A recent article in a Sunday newspaper over here in nearby Liechtenstein, quoting UNESCO's own figures, claims that 50% of the world's 6000 or so languages could die out this century, as the natural process of language death is accelerating like never before. It is understandable that UNESCO should want to celebrate linguistic diversity and cultural pluralism. But languages cannot be kept in a glass cabinet and protected for their own sake. They are changing entities. The survival of any language variety depends on its capacity to fulfil communicative functions which, crucially, are accepted and practised in the same way by significant numbers of users internationally for their own social or economic needs. Incidentally, I prefer the term 'language variety' to 'language' in discussions of this nature. Otherwise we run the risk of getting bogged down in issues of 'dialect' vs. 'official language' as well as language and national identity.
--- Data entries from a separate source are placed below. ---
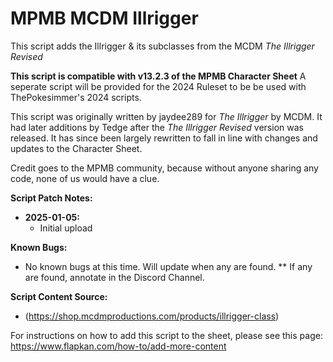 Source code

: # MPMB MCDM Illrigger
This script adds the Illrigger & its subclasses from the MCDM *The Illrigger Revised*

**This script is compatible with v13.2.3 of the MPMB Character Sheet**
A seperate script will be provided for the 2024 Ruleset to be be used with ThePokesimmer's 2024 scripts. 

This script was originally written by jaydee289 for *The Illrigger* by MCDM. It had later additions by Tedge after the *The Illrigger Revised* version was released.
It has since been largely rewritten to fall in line with changes and updates to the Character Sheet.

Credit goes to the MPMB community, because without anyone sharing any code, none of us would have a clue.

**Script Patch Notes:**
- **2025-01-05:**
  - Initial upload

**Known Bugs:**
- No known bugs at this time. Will update when any are found.
  ** If any are found, annotate in the Discord Channel.

**Script Content Source:**
- (https://shop.mcdmproductions.com/products/illrigger-class)

For instructions on how to add this script to the sheet, please see this page: https://www.flapkan.com/how-to/add-more-content
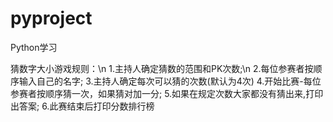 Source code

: # pyproject
Python学习

猜数字大小游戏规则：\n
1.主持人确定猜数的范围和PK次数;\n
2.每位参赛者按顺序输入自己的名字;
3.主持人确定每次可以猜的次数(默认为4次)
4.开始比赛-每位参赛者按顺序猜一次，如果猜对加一分;
5.如果在规定次数大家都没有猜出来,打印出答案;
6.此赛结束后打印分数排行榜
However, the surprising fact that half of humanity speaks one of only 19 different languages does not mean that lesser-spoken language varieties will necessarily die out if they are unable to compete with the others (the top five most-spoken ones currently being Mandarin Chinese, English, Spanish, Hindi/Urdu and all forms of Arabic). I say this because last Wednesday (20 February) was also the 75th anniversary of the recognition of Romansh as the fourth national language of Switzerland. Figures vary, though according to the 2000 census, the variety was said to have around 60,000 regular speakers.

You might wonder how such a minority language variety could survive. But if the will of the people and active governmental support are able to secure a viable future as an important form of communication – and more than a mere cultural relic – then even acknowledging that many varieties will struggle globally; there is no reason why people cannot at least slow down the rate of language death through their own actions. I believe we should accept that a significant number of language varieties will die out. In the top 10 languages cited by the Liechtenstein article as those languages most widely spoken at present, French did not even make the list! I think the changes we are seeing are an inevitable consequence of globalisation. So if the future of any language variety cannot be secured beyond a local level; then whilst we should actively investigate its bygone culture, keeping it alive artificially serves no purpose.